DESCRIPTION OF THE TASK: Extract each line of the data below exactly as written.

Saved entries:
>>>>>

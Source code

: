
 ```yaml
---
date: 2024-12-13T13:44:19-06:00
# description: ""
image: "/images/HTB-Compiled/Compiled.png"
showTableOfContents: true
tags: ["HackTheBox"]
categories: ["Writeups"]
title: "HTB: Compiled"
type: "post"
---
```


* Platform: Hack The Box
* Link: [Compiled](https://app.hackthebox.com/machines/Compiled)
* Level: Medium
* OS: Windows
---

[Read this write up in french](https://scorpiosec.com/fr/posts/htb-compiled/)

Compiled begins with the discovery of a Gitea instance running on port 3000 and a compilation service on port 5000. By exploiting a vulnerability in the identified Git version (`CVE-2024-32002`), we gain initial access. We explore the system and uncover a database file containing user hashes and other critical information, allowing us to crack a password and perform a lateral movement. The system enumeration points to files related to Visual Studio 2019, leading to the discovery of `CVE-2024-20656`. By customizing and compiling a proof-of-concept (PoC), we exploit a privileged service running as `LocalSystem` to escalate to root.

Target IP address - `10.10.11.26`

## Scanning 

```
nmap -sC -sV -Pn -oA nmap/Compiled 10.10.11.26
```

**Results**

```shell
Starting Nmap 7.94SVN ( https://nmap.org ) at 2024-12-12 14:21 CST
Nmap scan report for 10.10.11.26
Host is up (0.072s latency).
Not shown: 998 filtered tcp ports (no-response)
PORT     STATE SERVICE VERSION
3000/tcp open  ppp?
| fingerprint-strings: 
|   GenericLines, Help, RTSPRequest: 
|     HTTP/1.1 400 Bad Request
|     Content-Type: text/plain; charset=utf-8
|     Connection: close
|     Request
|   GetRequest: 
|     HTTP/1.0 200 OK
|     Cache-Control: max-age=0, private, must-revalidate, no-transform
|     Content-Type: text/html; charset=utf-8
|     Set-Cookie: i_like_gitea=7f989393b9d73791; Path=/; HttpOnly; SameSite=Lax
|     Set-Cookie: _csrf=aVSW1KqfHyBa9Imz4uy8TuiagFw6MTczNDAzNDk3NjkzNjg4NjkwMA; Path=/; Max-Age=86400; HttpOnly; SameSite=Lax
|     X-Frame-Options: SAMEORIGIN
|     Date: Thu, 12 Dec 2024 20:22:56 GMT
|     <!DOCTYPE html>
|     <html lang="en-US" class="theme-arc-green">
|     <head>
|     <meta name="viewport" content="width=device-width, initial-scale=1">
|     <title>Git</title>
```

<<<<<

THE COMPLETED TASK:
Source code

:
 ```yaml
---
date: 2024-12-13T13:44:19-06:00
# description: ""
image: "/images/HTB-Compiled/Compiled.png"
showTableOfContents: true
tags: ["HackTheBox"]
categories: ["Writeups"]
title: "HTB: Compiled"
type: "post"
---
```


* Platform: Hack The Box
* Link: [Compiled](https://app.hackthebox.com/machines/Compiled)
* Level: Medium
* OS: Windows
---

[Read this write up in french](https://scorpiosec.com/fr/posts/htb-compiled/)

Compiled begins with the discovery of a Gitea instance running on port 3000 and a compilation service on port 5000. By exploiting a vulnerability in the identified Git version (`CVE-2024-32002`), we gain initial access. We explore the system and uncover a database file containing user hashes and other critical information, allowing us to crack a password and perform a lateral movement. The system enumeration points to files related to Visual Studio 2019, leading to the discovery of `CVE-2024-20656`. By customizing and compiling a proof-of-concept (PoC), we exploit a privileged service running as `LocalSystem` to escalate to root.

Target IP address - `10.10.11.26`

## Scanning 

```
nmap -sC -sV -Pn -oA nmap/Compiled 10.10.11.26
```

**Results**

```shell
Starting Nmap 7.94SVN ( https://nmap.org ) at 2024-12-12 14:21 CST
Nmap scan report for 10.10.11.26
Host is up (0.072s latency).
Not shown: 998 filtered tcp ports (no-response)
PORT     STATE SERVICE VERSION
3000/tcp open  ppp?
| fingerprint-strings: 
|   GenericLines, Help, RTSPRequest: 
|     HTTP/1.1 400 Bad Request
|     Content-Type: text/plain; charset=utf-8
|     Connection: close
|     Request
|   GetRequest: 
|     HTTP/1.0 200 OK
|     Cache-Control: max-age=0, private, must-revalidate, no-transform
|     Content-Type: text/html; charset=utf-8
|     Set-Cookie: i_like_gitea=7f989393b9d73791; Path=/; HttpOnly; SameSite=Lax
|     Set-Cookie: _csrf=aVSW1KqfHyBa9Imz4uy8TuiagFw6MTczNDAzNDk3NjkzNjg4NjkwMA; Path=/; Max-Age=86400; HttpOnly; SameSite=Lax
|     X-Frame-Options: SAMEORIGIN
|     Date: Thu, 12 Dec 2024 20:22:56 GMT
|     <!DOCTYPE html>
|     <html lang="en-US" class="theme-arc-green">
|     <head>
|     <meta name="viewport" content="width=device-width, initial-scale=1">
|     <title>Git</title>
```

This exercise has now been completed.